--- What the task requires ---
With the line that contains "## Overview" as the final line, return every line from the start of the data below exactly.

Collected data:
┄┄┄┄┄┄┄┄┄┄
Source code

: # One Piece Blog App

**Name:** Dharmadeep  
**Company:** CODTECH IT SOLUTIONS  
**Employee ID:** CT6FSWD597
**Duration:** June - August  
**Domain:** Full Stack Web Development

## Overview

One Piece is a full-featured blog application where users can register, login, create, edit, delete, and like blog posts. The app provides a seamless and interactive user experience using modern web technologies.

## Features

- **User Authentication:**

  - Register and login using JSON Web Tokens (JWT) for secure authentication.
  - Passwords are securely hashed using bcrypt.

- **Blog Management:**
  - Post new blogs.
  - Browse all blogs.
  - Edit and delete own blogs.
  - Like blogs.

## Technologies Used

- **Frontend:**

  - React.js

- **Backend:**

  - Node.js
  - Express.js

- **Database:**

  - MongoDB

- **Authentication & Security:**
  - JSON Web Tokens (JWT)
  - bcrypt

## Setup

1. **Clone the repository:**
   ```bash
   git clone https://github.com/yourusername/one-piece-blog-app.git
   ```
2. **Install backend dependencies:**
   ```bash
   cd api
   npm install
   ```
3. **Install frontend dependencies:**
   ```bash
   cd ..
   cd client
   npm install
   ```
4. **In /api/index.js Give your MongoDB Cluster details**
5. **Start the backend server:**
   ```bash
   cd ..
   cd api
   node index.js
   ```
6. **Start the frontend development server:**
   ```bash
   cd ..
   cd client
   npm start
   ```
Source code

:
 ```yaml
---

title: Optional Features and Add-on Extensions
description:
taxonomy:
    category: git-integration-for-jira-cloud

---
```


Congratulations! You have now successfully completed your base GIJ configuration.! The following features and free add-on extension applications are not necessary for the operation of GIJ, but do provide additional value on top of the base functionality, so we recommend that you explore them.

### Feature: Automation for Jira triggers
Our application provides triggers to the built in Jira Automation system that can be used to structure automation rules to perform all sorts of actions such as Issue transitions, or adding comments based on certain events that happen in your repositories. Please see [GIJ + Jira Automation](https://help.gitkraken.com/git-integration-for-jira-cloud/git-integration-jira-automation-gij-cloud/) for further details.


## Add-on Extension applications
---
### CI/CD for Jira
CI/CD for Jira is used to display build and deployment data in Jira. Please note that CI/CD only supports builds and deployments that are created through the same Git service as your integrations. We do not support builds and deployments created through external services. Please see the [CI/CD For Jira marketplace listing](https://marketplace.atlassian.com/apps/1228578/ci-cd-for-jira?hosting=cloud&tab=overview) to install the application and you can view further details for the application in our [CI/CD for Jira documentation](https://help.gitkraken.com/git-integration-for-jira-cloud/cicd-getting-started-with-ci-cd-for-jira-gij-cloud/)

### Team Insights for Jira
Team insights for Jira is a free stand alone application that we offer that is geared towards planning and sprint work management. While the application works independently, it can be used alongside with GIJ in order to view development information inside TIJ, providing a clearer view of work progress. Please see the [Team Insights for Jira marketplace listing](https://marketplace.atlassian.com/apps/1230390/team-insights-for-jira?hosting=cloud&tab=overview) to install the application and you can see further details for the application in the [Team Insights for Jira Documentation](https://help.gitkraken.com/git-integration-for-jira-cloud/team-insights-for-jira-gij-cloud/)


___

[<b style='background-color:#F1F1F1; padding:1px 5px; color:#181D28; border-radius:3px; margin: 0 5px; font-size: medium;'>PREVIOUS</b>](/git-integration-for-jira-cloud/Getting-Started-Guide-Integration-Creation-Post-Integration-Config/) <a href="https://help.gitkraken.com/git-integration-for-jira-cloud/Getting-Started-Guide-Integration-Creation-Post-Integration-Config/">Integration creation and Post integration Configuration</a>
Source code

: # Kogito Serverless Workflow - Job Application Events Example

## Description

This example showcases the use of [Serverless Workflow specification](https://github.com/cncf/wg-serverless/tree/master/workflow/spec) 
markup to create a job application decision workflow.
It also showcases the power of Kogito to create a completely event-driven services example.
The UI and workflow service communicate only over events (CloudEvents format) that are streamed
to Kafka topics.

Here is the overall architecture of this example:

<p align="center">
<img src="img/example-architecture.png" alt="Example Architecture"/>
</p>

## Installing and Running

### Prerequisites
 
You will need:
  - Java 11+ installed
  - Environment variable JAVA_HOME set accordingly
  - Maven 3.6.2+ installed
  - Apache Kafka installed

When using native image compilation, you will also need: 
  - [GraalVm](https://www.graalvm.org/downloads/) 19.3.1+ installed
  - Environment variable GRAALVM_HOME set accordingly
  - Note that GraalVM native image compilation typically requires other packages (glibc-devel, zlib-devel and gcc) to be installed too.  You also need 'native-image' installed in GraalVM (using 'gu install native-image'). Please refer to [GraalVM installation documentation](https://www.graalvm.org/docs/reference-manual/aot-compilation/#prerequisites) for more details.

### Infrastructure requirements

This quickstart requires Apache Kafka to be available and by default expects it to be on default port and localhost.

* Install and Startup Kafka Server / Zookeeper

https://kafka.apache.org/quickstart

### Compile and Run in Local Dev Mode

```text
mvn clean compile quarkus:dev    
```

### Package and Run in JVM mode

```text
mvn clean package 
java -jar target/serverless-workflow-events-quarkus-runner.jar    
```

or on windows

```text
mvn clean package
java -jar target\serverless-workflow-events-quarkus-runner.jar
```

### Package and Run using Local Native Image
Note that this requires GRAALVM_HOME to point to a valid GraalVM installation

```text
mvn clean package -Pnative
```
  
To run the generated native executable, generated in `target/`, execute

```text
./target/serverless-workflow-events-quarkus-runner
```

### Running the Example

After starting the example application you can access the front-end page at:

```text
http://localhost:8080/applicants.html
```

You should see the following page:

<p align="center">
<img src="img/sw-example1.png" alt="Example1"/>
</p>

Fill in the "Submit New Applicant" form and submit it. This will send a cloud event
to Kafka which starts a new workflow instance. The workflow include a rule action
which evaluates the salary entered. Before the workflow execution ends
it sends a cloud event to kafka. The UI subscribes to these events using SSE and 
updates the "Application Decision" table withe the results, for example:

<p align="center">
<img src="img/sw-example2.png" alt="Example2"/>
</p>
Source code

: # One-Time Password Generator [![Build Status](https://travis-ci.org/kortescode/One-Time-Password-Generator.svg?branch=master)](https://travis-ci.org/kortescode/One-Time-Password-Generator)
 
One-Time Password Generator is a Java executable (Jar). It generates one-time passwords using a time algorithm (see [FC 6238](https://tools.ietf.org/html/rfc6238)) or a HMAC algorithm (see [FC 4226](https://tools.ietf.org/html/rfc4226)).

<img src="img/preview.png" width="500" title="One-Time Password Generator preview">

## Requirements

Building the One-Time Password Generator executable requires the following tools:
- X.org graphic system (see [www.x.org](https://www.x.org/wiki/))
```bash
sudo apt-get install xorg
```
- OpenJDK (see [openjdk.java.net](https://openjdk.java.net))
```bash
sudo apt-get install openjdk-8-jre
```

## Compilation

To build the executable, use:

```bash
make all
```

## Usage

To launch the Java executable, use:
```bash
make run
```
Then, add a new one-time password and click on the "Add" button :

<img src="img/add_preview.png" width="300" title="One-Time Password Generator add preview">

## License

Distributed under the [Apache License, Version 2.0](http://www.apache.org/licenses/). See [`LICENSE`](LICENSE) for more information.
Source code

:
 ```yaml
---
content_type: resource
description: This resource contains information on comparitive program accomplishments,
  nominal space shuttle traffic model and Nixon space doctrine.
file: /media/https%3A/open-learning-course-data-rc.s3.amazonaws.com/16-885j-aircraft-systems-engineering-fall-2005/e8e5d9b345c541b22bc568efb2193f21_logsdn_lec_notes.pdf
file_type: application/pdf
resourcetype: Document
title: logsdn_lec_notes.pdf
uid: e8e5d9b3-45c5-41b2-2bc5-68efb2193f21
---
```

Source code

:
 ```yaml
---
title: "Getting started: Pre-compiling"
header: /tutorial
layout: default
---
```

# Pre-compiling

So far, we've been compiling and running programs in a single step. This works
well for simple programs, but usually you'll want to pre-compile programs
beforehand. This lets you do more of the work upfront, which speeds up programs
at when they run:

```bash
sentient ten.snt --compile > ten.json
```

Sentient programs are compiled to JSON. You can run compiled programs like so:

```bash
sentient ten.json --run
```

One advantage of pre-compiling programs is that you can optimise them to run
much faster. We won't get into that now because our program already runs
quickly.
┄┄┄┄┄┄┄┄┄┄
--- Solved exercise ---
Source code

: # One Piece Blog App

**Name:** Dharmadeep  
**Company:** CODTECH IT SOLUTIONS  
**Employee ID:** CT6FSWD597
**Duration:** June - August  
**Domain:** Full Stack Web Development

## Overview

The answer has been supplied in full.